Nov. 3, 1864.—To give you an idea of the way business runs with me, I will give you my experiences after tea Sunday evening. I sat down in my room thinking that everything was quiet and promising myself a comfortable night’s sleep, when a messenger galloped up with a dispatch saying that the rebels had opened with a battery on our troops at Whitesburg, which you know is in my command. I immediately went down to post headquarters, sent couriers to Whitesburg with orders, and was making other dispositions to prevent the enemy from crossing the Tennessee river there, when a man rushed into the office pale and almost breathless, announcing that the rebels were near the city on the New Market road in heavy force, and that they were burning every combustible thing as they advanced. Looking in that direction, sure enough the flames of several burning buildings corroborated the story.
I immediately strengthened my picket lines and sent out scouts to ascertain what was there, gave directions for the disposition of public property, assigned their positions to what few troops I had, went to the fort and made the necessary arrangements there, and returned to headquarters to await further developments.
In due time the scouts returned with the information that the force was only a raiding party of guerillas and citizens, who had burned some houses occupied by colored people connected with the contraband camp here—and the excitement was over.
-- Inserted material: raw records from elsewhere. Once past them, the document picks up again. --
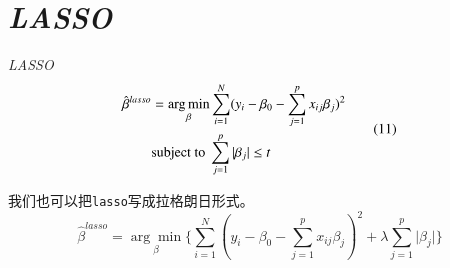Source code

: \documentclass[
  15pt,
  ignorenonframetext,
]{beamer}
\begin{document}
\hypertarget{lasso}{%
\section{\texorpdfstring{\emph{LASSO}}{LASSO}}\label{lasso}}

\begin{frame}[fragile]{\emph{LASSO}}
\[
\begin{align}
\hat{\beta}^{lasso}&=\underset{\beta}{\arg\min}\sum\limits_{i=1}^N(y_i-\beta_0-\sum\limits_{j=1}^px_{ij}\beta_j)^2\notag\\
&\text{subject to }\sum\limits_{j=1}^p\vert\beta_j\vert\le t 
\end{align}
\tag{11}
\]

我们也可以把\texttt{lasso}写成拉格朗日形式。 \[
\hat{\beta}^{lasso}=\underset{\beta}{\arg\min}\Big\{\sum\limits_{i=1}^N(y_i-\beta_0-\sum\limits_{j=1}^px_{ij}\beta_j)^2+\lambda\sum\limits_{j=1}^p\vert\beta_j\vert\Big\}\tag{3.52}\label{3.52}
\]
\end{frame}
\end{document}
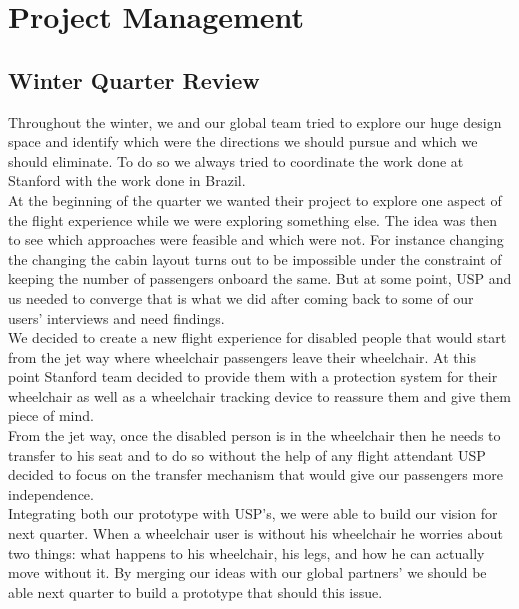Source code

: \chapter{Project Management}
\label{Project_Management}

\section{Winter Quarter Review}
Throughout the winter, we and our global team tried to explore our huge design space and identify which were the directions we should pursue and which we should eliminate. To do so we always tried to coordinate the work done at Stanford with the work done in Brazil. \\

At the beginning of the quarter we wanted their project to explore one aspect of the flight experience while we were exploring something else. The idea was then to see which approaches were feasible and which were not. For instance changing the changing the cabin layout turns out to be impossible under the constraint of keeping the number of passengers onboard the same. But at some point, USP and us needed to converge that is what we did after coming back to some of our users’ interviews and need findings. \\

We decided to create a new flight experience for disabled people that would start from the jet way where wheelchair passengers leave their wheelchair. At this point Stanford team decided to provide them with a protection system for their wheelchair as well as a wheelchair tracking device to reassure them and give them piece of mind. \\

From the jet way, once the disabled person is in the wheelchair then he needs to transfer to his seat and to do so without the help of any flight attendant USP decided to focus on the transfer mechanism that would give our passengers more independence. \\

Integrating both our prototype with USP’s, we were able to build our vision for next quarter. When a wheelchair user is without his wheelchair he worries about two things: what happens to his wheelchair, his legs, and how he can actually move without it. By merging our ideas with our global partners’ we should be able next quarter to build a prototype that should this issue.


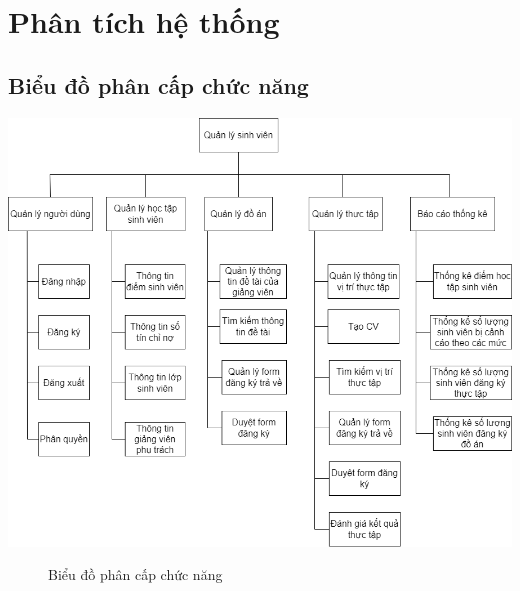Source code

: \chapter{Phân tích hệ thống}
  \section{Biểu đồ phân cấp chức năng}
    \begin{center}
      \includegraphics[width=1.05\textwidth]{../drawio/bieudophancapchucnang.drawio.png}
      \begin{figure}
        \centering
        \caption{Biểu đồ phân cấp chức năng}
      \end{figure}
    \end{center}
But all of this took from one until two o’clock in the morning. In the meantime I received information that two gunboats had arrived at Whitesburg, so I went to bed feeling easy. There were no further demonstrations there.
The next evening (Monday) I felt sure that all was quiet; when just as I was leaving the office to go to bed, a dispatch from the commanding officer at Larkinsville came, saying that he was attacked. It turned out to be nothing serious, but to find out that, and to make preparations to meet it should it prove serious, took half the night.
Tuesday night we were moving some troops and had to wait for trains, so the Adjutant remained up all night and I got a good, undisturbed night’s rest. Last night for the first time since the rebel army approached us we both slept all night. Yet, for all this, I keep perfectly well. How long our quiet will last I can not even guess. Hood moved down the river from Decatur, but I have no idea where he is. We have had reports that he crossed the Tennessee river to the north side of Florence, but these reports are not reliable.
Large numbers of troops have gone forward to Decatur and Athens within the last three days, and I feel quite confident that the tide of war has rolled by us once more without striking us. The General has given me more troops here on the river and on the railroad, and I am feeling quite stout. The non-veterans will leave in about a week for Nashville to be mustered out.